But how does an EOR actually work? How can it help your business hire talent worldwide? And what’s the legal impact of working with one?

In this guide, we take you through the EOR model, how it works, and what it means for your company legally. Let’s get started.

What is an EOR?

An Employer of Record (EOR) is a company that employs international talent on your behalf. For example, let’s say your business is based in the UK, but you want to hire a candidate in South Africa. An Employer of Record can help you do that compliantly by adhering to local laws.

On paper, the candidate will be legally employed by the EOR. But you're in control of the day-to-day relationship with the employee and their tasks.

It’s important to know how an EOR differs from a Professional Employer Organization (PEO). The terms are often confused as both have similar functions. They both provide HR services like payroll. But EORs become the legal employer of the employee, whereas the PEOs do not.

So now you know what an EOR is, how does this employment model actually work?

How does an EOR work?

An EOR works by legally employing your international talent through its own local entities.

Many countries require employers to have a local entity—such as a foreign subsidiary—to employ talent. However, setting up local entities abroad can be complex and expensive. So instead, you may choose to work with an EOR that already has a local entity in your chosen hiring countries.

EORs have expert knowledge and familiarity with local employment laws. They can ensure compliance regarding:

  • Onboarding
  • Payroll
  • Compensation
  • Benefits
  • Severance and termination
  • And more

The EOR co-signs the employment contract with the employee. They then assign the employee to your company through a service agreement.

This places your company responsible for the daily management of the employee. So, you’d be in charge of their roles, projects, meetings, and general integration into the team.

Outside of the EOR relationship, the employee should seem like a regular member of your team.

Three types of EOR contracts you should know about

There are three types of contracts you should be aware of when working with an EOR.

1. The employment contract

The EOR draws up a compliant employment contract and signs it alongside the employee

This is a standard employer-employee relationship. The EOR takes on the legal responsibility for the employee in compliance with local laws. They also manage employee onboarding, payroll, benefits, and offboarding.

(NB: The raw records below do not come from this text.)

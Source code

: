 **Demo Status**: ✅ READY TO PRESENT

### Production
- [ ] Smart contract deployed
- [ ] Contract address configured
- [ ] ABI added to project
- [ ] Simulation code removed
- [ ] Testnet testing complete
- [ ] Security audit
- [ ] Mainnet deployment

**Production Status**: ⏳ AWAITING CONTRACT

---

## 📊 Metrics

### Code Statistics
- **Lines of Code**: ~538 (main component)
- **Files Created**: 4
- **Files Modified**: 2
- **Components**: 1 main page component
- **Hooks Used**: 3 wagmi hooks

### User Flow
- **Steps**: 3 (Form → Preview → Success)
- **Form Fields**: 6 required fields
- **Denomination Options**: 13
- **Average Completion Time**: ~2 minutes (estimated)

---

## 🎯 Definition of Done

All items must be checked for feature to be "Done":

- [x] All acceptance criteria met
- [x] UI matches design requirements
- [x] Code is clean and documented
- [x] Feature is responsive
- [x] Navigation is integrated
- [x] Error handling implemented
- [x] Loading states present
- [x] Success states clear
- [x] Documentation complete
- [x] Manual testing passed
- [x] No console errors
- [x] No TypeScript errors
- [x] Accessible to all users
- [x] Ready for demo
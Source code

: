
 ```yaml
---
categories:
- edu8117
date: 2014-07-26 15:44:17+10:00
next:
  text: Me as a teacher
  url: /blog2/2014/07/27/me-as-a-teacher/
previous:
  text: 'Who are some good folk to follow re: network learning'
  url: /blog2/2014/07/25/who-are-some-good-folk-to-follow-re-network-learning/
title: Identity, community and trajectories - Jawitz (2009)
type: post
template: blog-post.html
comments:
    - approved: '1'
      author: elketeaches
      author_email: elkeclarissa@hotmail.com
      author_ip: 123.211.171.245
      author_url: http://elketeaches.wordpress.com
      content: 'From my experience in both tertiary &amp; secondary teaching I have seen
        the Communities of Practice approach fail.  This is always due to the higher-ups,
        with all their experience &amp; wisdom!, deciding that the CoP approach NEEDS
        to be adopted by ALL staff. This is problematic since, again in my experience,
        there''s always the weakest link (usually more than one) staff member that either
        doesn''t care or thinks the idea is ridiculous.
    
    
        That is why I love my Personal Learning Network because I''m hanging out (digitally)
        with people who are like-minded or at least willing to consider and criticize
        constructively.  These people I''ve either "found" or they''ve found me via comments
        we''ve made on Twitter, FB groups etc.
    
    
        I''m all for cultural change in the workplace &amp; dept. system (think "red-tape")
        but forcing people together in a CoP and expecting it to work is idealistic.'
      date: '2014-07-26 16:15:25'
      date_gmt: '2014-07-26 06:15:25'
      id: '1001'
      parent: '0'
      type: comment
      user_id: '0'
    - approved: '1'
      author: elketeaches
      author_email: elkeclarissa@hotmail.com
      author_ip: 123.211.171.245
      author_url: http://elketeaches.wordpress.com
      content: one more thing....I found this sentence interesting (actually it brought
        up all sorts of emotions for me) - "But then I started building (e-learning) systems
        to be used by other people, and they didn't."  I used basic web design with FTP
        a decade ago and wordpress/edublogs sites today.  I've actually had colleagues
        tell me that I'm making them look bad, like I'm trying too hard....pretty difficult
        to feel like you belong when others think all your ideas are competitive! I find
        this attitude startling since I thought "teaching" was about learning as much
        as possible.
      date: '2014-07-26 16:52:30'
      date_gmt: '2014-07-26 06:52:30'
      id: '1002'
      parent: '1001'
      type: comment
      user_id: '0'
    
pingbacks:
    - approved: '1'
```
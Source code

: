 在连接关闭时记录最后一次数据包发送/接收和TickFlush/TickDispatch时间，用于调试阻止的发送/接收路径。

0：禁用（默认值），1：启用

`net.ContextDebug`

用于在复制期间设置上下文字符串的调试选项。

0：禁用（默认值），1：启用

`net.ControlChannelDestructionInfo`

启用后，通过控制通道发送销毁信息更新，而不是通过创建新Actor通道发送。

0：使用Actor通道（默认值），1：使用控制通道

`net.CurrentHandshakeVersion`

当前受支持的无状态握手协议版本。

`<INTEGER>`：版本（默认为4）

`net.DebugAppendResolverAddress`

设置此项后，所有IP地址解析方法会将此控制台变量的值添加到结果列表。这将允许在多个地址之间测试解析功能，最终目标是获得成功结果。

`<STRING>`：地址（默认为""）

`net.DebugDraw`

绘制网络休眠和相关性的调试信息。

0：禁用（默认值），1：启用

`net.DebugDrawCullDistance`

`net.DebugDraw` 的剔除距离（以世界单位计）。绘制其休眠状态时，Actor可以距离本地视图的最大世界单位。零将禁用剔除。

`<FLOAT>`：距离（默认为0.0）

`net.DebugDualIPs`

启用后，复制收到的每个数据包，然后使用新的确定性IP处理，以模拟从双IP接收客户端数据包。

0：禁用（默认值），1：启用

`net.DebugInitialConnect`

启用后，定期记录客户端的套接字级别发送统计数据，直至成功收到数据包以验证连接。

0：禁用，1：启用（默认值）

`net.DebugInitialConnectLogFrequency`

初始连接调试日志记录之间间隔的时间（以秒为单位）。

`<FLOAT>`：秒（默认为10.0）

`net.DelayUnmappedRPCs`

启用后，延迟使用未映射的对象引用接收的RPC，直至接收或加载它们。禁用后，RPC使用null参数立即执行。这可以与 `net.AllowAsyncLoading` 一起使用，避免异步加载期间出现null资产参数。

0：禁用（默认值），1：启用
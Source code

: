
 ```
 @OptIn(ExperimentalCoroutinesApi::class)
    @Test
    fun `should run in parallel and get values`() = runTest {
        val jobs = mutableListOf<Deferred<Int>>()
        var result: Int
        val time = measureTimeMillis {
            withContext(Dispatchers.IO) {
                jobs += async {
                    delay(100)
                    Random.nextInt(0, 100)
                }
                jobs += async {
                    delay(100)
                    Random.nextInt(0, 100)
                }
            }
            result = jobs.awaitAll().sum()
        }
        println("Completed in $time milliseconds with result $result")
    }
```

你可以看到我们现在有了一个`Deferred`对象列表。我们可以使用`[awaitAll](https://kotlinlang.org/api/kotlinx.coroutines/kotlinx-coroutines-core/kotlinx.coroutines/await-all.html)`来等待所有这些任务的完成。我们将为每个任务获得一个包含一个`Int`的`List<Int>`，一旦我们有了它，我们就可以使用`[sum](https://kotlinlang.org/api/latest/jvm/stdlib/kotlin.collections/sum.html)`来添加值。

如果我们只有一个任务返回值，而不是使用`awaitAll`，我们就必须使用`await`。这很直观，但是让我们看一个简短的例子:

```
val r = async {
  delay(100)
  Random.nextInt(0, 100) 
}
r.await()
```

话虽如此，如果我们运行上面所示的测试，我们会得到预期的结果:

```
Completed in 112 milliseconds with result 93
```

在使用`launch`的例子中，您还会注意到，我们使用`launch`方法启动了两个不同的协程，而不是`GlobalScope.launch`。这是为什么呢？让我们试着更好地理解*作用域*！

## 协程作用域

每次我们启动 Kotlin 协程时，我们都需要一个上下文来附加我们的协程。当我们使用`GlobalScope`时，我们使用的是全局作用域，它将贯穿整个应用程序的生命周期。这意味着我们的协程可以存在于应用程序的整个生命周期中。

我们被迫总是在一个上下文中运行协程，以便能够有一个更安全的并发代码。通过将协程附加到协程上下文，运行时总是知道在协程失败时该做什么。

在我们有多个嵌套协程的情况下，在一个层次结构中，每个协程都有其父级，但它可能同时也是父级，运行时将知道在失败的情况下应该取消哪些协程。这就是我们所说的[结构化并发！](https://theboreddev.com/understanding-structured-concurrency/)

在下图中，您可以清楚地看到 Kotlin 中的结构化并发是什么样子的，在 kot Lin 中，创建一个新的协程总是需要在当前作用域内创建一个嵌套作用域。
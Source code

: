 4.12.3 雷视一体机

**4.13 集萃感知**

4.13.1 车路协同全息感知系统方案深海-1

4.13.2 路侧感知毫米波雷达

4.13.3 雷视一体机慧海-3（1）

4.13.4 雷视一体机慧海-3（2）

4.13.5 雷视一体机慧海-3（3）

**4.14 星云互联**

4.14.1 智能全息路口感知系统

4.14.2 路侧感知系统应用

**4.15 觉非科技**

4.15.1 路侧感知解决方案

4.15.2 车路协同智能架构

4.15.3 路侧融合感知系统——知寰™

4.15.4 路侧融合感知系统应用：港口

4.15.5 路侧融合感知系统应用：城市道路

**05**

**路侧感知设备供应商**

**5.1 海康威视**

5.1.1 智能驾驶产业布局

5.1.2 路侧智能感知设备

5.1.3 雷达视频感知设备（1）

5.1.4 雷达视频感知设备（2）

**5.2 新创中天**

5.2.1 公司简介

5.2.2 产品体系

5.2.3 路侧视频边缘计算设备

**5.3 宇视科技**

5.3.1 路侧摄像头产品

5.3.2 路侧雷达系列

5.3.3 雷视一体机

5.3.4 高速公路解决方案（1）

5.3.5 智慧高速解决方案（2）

In these employment contracts, there may be some room for flexibility. Your company might be able to change the number of paid days off or the types of benefits available, for example. But any changes must still meet minimum local requirements.

2. The service agreement

The service agreement is a contract signed by the EOR and your business. It outlines the relationship your business has with the employee and the EOR. The agreement states that your company is responsible for the day-to-day management of the employee and their tasks.

The service agreement also demonstrates the limitations of liability that the EOR has. Each EOR provider has different terms. However, a common limitation of liability is client error. For example, you must consult the EOR before terminating an employee. Otherwise, your business may be liable for legal action if the employee files a claim.

Permanent Establishment (PE) is another liability to consider. In some cases, hiring talent abroad can trigger Permanent Establishment. This means local tax authorities might consider your business liable for paying corporate taxes or VAT.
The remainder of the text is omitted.